Results. Although the pattern of tremor was similar between age groups, older participants exhibited increased hand and finger tremor amplitude and increased EMG activity across all postural conditions. For older individuals, tremor increases were greatest when the participant performed the task in a standing position. All age-related increases in hand and/or finger tremor were confined to increases in peak power between 8 Hz and 12 Hz.
Conclusions. From a clinical perspective, these findings illustrate that using multiple segment tremor analyses can provide additional insight into potential age-related tremor differences. Additionally, the fact that postural position had a pronounced effect on tremor in older individuals suggests that body posture should be considered as a potential confounding factor when assessing tremor differences between population groups.
From a clinical perspective, there is a clear need to define: (a) whether increases in tremor are symptomatic of the normal aging process and (b) the nature of the underlying physiological reason for any tremor increase. However, given that tremor is a highly variable motor output, there is also a requirement to examine what effect changes in task demands and/or as a consequence of differing methodological practices have on tremor output. Thus, any understanding of any potential agetremor relationship should also consider what effect different task conditions have on the resultant tremor in both young and older populations.

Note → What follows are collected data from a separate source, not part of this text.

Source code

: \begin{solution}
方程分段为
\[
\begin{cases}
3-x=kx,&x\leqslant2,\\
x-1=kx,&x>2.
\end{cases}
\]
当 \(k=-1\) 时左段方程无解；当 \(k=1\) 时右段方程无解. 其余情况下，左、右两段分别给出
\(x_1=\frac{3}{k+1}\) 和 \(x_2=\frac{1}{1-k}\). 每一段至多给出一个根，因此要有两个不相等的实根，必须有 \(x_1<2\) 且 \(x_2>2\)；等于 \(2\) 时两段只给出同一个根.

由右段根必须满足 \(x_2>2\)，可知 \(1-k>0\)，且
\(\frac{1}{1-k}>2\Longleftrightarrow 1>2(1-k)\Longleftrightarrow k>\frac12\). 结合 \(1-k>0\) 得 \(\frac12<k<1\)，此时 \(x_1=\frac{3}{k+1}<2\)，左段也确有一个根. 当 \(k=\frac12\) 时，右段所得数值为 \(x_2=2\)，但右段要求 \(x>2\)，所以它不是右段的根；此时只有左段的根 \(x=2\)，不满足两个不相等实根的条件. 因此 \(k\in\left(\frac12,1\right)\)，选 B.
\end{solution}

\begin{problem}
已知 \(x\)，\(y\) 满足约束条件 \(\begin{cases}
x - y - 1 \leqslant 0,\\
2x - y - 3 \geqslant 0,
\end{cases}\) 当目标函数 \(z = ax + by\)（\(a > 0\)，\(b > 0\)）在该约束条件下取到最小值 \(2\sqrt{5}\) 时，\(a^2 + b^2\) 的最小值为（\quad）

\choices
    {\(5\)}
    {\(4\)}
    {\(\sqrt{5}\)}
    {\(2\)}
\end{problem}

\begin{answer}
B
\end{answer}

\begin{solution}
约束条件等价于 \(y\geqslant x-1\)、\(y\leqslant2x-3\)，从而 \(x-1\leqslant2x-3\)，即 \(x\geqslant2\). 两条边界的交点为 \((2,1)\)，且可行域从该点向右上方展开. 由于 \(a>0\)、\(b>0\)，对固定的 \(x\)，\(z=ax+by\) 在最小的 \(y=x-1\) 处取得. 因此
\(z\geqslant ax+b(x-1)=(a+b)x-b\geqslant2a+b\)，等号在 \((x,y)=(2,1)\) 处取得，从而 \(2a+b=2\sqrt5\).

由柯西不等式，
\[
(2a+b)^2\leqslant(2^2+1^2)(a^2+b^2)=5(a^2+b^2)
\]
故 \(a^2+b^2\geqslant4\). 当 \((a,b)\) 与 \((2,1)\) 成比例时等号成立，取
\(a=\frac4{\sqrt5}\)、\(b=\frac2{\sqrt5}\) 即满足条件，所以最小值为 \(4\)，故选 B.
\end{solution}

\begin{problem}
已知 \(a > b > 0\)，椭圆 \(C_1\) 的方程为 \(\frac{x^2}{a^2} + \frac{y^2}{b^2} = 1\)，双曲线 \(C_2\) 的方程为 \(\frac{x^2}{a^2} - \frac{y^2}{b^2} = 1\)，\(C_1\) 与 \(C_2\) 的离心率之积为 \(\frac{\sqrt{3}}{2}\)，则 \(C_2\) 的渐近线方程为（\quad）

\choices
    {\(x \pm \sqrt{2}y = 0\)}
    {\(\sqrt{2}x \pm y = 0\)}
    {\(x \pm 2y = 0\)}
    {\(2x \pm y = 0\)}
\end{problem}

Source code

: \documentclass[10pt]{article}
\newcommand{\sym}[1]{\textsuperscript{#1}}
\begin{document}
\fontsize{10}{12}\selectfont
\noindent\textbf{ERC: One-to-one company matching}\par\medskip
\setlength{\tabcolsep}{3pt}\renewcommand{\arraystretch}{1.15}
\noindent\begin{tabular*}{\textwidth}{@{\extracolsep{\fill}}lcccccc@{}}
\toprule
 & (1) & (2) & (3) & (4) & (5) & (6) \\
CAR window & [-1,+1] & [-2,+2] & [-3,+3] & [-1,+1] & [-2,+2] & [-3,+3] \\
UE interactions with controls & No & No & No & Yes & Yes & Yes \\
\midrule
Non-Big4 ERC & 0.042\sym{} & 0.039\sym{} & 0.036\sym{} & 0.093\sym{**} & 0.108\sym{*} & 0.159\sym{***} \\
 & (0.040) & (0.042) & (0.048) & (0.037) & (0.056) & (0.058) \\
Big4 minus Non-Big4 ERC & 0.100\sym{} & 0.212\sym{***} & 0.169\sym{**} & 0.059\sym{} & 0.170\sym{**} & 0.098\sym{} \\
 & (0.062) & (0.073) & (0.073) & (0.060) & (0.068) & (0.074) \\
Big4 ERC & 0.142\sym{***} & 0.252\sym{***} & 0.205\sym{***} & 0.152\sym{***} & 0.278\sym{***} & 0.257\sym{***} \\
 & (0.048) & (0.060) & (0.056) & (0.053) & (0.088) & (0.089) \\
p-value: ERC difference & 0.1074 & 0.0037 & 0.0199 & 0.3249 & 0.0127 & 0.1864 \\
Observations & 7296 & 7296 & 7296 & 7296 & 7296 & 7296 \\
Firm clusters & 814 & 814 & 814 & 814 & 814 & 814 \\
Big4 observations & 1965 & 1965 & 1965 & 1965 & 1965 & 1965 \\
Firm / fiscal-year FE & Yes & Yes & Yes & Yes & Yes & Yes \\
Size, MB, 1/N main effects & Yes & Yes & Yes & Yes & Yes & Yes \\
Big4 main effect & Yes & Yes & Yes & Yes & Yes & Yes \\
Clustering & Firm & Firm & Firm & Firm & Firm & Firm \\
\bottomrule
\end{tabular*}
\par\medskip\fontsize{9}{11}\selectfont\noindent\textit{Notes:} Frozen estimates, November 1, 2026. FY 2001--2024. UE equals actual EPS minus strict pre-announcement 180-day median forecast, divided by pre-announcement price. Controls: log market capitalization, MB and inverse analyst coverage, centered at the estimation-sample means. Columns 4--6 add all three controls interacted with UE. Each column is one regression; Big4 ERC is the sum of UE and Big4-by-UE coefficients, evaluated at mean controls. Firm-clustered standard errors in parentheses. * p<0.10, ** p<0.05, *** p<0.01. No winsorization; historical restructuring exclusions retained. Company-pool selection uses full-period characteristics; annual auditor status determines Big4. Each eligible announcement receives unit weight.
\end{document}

For example, in many experimental studies, it is common practice to only examine tremor from a single segment with the other more, proximal segments supported (5,6,911), despite the fact that tremor is rarely localized to a single segment during everyday tasks which require individuals to maintain the postural position of the entire limb. A recent suggestion is that examining tremor when the entire upper arm is unsupported may provide a more sensitive and realistic indicator of inherent differences between neurologically normal and clinical population groups (1214). From a more practical viewpoint, examining tremor from multiple segments may provide further clarification of any potential age-related differences in tremor. Furthermore, the practice of measuring tremor under more real-world situations can be extended by examining what effect whole-body posture has on upper limb tremor. Although various studies have independently assessed tremor during standing (15,16) and sitting (1,8,17), there has been no direct assessment of the effect of whole-body position on tremor.
This issue has more importance when coupled with the general view that the postural capacity of the elderly individual declines with age (18,19). This decline can be manifested by a number of differing outcomes including increases in postural sway, increased cocontraction (usually with a resultant decrease in postural sway), and/or greater difficulty performing additional postural/cognitive tasks while standing (2022). Irrespective of the specific postural changes observed, the general consensus in that most older individuals have greater difficulty maintaining an optimal level of postural stability. Given these age-related postural differences, it may be assumed that the fundamental task of standing coupled with the need to minimize arm tremor may be more difficult for older individuals.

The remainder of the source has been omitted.